6 Genuinely Great Pieces of Marriage Advice From Reddit

What keeps a relationship going for the long haul? Redditors recently shared their biggest tips.

Westend61/Westend61/Getty Images

Maintaining a healthy relationship, one able to endure life’s ups and downs, is the result of effort. Whether it’s the big stuff (trust, respect, good communication) or the small (delivering well-placed compliments, making sure to buy that snack you know they love) prioritizing the work is what helps a marriage thrive.

It’s also never a bad idea to hear about marriage advice that has helped other people maintain successful relationships. Recently, Reddit u/Adrienadii_ posted a call for “the best relationship advice you ever got?” in the r/AskReddit community, and users that chimed in offered a variety of genuinely useful information.
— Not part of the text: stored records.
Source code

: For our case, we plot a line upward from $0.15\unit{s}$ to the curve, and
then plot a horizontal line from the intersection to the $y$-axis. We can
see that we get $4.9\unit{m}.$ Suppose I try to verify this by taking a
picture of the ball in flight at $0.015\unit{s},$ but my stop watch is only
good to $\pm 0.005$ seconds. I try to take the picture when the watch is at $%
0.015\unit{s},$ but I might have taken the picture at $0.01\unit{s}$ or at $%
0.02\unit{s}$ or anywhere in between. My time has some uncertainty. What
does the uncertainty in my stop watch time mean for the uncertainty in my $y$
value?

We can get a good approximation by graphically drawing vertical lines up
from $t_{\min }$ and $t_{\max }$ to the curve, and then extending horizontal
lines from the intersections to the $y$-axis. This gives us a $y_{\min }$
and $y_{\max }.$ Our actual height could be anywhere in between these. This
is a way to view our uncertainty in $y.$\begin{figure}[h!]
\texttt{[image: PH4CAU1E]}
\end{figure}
While largely simple, the advice shared highlights everything from the significance of self-care and communication to warnings about keeping score and remembering to focus on what’s important. Here are some of the nuggets of relationship wisdom shared.

1. Stop Keeping Score

"There is no reason to keep score,” Redditor u/slythernprol wrote. “You are both on the same team. If one (or both) of you starts keeping score with things it is time to evaluate the state of the relationship and why this is occurring."
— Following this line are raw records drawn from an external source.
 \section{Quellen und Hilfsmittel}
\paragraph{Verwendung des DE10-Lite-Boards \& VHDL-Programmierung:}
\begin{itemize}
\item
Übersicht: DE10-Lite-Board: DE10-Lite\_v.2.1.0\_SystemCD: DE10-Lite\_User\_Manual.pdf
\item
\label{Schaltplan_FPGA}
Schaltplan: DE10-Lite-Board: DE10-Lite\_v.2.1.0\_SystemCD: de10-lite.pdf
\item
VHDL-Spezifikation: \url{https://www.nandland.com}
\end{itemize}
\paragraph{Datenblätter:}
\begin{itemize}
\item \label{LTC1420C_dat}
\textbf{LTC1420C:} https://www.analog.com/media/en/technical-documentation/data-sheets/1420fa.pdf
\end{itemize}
This is simple (and fairly classic) advice — scorekeeping is a great way to breed resentment, an all-time relationship killer. But it’s important to remind yourself that — especially when you’re feeling frustrated — you and your spouse really are on the same team, and that holding on to a ‘score’ won’t help anyone.

2. Prioritize Self Care

It’s a simple fact that bears repeating: prioritizing self-care — that is, attending to your mental and physical health, your personal goals, and your friendships — helps every aspect of your relationship. As Redditor u/Ether_Freeth wisely put it: "A partner is the cherry on top of a cake. The cake is your responsibility."
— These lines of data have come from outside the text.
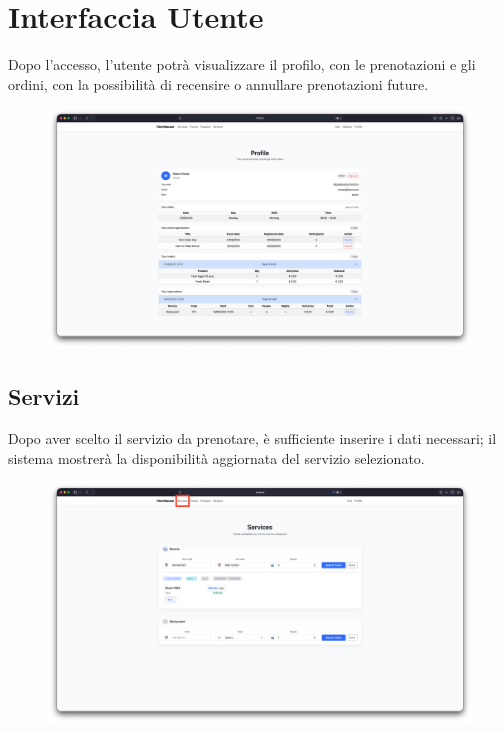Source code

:\documentclass[a4paper,12pt]{report}
\begin{document}
\newpage
\section{Interfaccia Utente}
Dopo l'accesso, l'utente potrà visualizzare il profilo, con le
prenotazioni e gli ordini, con
la possibilità di recensire o annullare prenotazioni future.

\begin{figure}[H]
  \centering
  \includegraphics[width=\textwidth, trim=0 0 0 0]{./img/users/profile.png}
  \vspace{-1em}
  \label{fig:profile}
\end{figure}

\subsection*{Servizi}
Dopo aver scelto il servizio da prenotare, è sufficiente inserire i
dati necessari; il sistema
mostrerà la disponibilità aggiornata del servizio selezionato.

\begin{figure}[H]
  \centering
  \includegraphics[width=\textwidth, trim=0 0 0 0]{./img/users/services.png}
  \vspace{-1em}
  \label{fig:services}
\end{figure}
\end{document}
3. Keep The Small Things In Mind

As one Redditor, u/ImFromAlbany offered: "If you take a Coke Zero out of the fridge, put another one back in." That is, be mindful of the little things. Everyone always says, “don’t sweat the small stuff.” But we all know that’s not exactly true. That small stuff adds up and, when not prioritized, can lead to people feeling undervalued or unappreciated. The small things in a relationship — say, cleaning the thing they hate cleaning, or leaving nice notes for them just because— go a long way.

4. Learn How Your Partner Wants To Be Listened To

"When your partner wants to have a serious talk, ask them if they want you to give advice or just listen!,” one Redditor offered. “There’s a huge difference." There certainly is. Men in particular tend to want to roll up their sleeves and solve issues right away. But that impulse can backfire as the other person may not want or even need advice. Instead, they want to be heard and validated by their significant other. Active listening is important. But it’s also crucial to take a beat and ask your partner what they’d like: Do they want you to listen? Give advice? Confirm that Sheila from the playground, is, in fact, a bore? Asking and providing what they need goes a long way.

5. Always Express Appreciation

“Don't forget to say 'thank you' when they make your coffee,” wrote Reddit u/Ok_Orange_2777. Another Redditor went a bit longer with it: "Recognize and validate what you do for each other; even the small things. Saying 'I appreciate you doing X', even for a small thing that doesn't seem like much, shows that you're paying attention to each other." It really does.

6. Communicate — Even When You Think You’re On The Same Page

You may know your significant other better than anyone — and vice versa — but that doesn’t mean you know everything, or that they can read your mind. That’s asking for trouble. As one Redditor shared, "Do not assume they know how you feel, you MUST clearly communicate how you feel and ensure that your feelings (and theirs) are comprehended." No, this isn’t always easy. But if you work on it, your relationship will greatly benefit.